Handling setPictureListener

If the embedder has a picture listener, we need to send a serialized SkPicture to the embedding process. We would need to, at every impl-side swapbuffers, serialize our SkPictures for all the active layers (plus the bitmaps) and send them to the main thread.

Followup Work

The initial impl-side painting implementation is expected to enable the following followup use cases:

Low-res tiles: For tiles that take a long time to rasterize, we may want to rasterize them at half or third resolution. This often dramatically reduces (5-6x anecdotally) raster cost and allows us to avoid checkerboarding during fling. However, it is worth noting that some Android users criticized this behavior on ICS devices as making fonts look too ugly.
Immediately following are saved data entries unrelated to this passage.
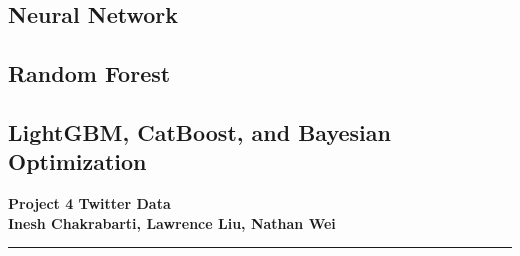 \documentclass[11pt,letterpaper]{article}
\begin{document}
\subsection*{Neural Network}

\subsection*{Random Forest}

\subsection*{LightGBM, CatBoost, and Bayesian Optimization}
\pagebreak
\begin{center}
    \begin{minipage}{10cm}
    	\begin{center}
    	\textbf{\large Project 4 Twitter Data}\\[0.1cm]
        \textbf{Inesh Chakrabarti, Lawrence Liu, Nathan Wei}\\[0.1cm]
    	\end{center}
    \end{minipage}\hfill
\end{center}
\rule{17cm}{0.1mm}



\end{document}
High-dpi devices may change the UX impact of this behavior on users.

Just-in-time scaling: We currently do resizing of content at many layers in the pipeline. For example, we rasterize layers at their content resolution without consideration to their screenspace transform. Thus, a layer that is -webkit-transform: scale(0.5)’d will actually paint at its full size. Similarly, we resize images inside webkit at their content resolution. We could reduce rasterization/decode costs and memory footprint if we could do all of this scaling using the draw-time transforms on the impl thread.

Accelerated painting: An interesting property of impl-side painting is that it cleans up our accelerated painting story. We would store the SkPicture for a layer, and then can decide to rasterize a layer with the GPU without having to involve the main thread at all in the process.